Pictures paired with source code
-=-=-

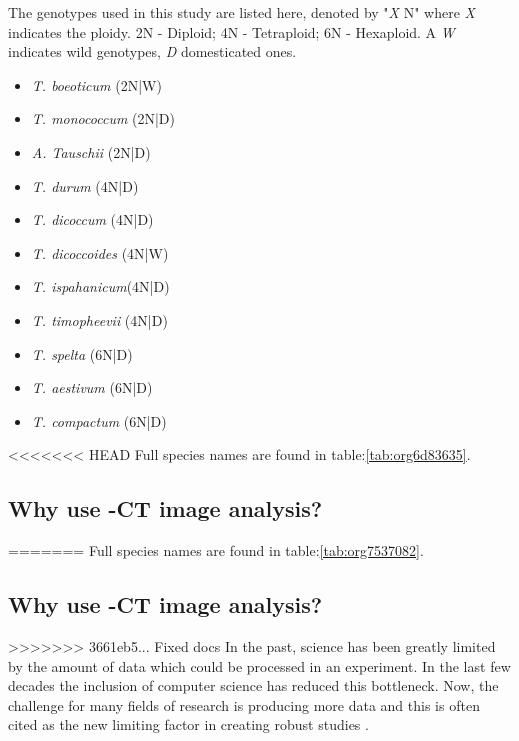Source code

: \documentclass[11pt]{report}
\begin{document}
The genotypes used in this study are listed here, denoted by "\emph{X} N" where \emph{X} indicates the ploidy. 2N - Diploid; 4N - Tetraploid; 6N - Hexaploid. A \emph{W} indicates wild genotypes, \emph{D} domesticated ones.

\begin{multicols}{3}

  \begin{itemize}
  \item{\textit{T. boeoticum} (2N|W)}
  \item{\textit{T. monococcum} (2N|D)}
  \item{\textit{A. Tauschii} (2N|D)}
  \end{itemize}

  \columnbreak

  \begin{itemize}
  \item{\textit{T. durum} (4N|D)}
  \item{\textit{T. dicoccum} (4N|D)}
  \item{\textit{T. dicoccoides} (4N|W)}
  \item{\textit{T. ispahanicum}(4N|D)}
  \item{\textit{T. timopheevii} (4N|D)}
  \end{itemize}

  \columnbreak

  \begin{itemize}
  \item{\textit{T. spelta} (6N|D)}
  \item{\textit{T. aestivum} (6N|D)}
  \item{\textit{T. compactum} (6N|D)}
  \end{itemize}

\end{multicols}
<<<<<<< HEAD
Full species names are found in table:\ref{tab:org6d83635}.

\subsection{Why use \textmu{}-CT image analysis?}
\label{sec:org8cd90d4}
=======
Full species names are found in table:\ref{tab:org7537082}.

\subsection{Why use \textmu{}-CT image analysis?}
\label{sec:orgd4da4d3}
>>>>>>> 3661eb5... Fixed docs
In the past, science has been greatly limited by the amount of data which could be processed in an experiment. In the last few decades the inclusion of computer science has reduced this bottleneck. Now, the challenge for many fields of research is producing more data and this is often cited as the new limiting factor in creating robust studies \cite{Furbank2011}.
\end{document}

-=-=-

### Directions
Work out how many lines in the data above contain the word "species" and respond with that number only.

### Solution for this exercise
2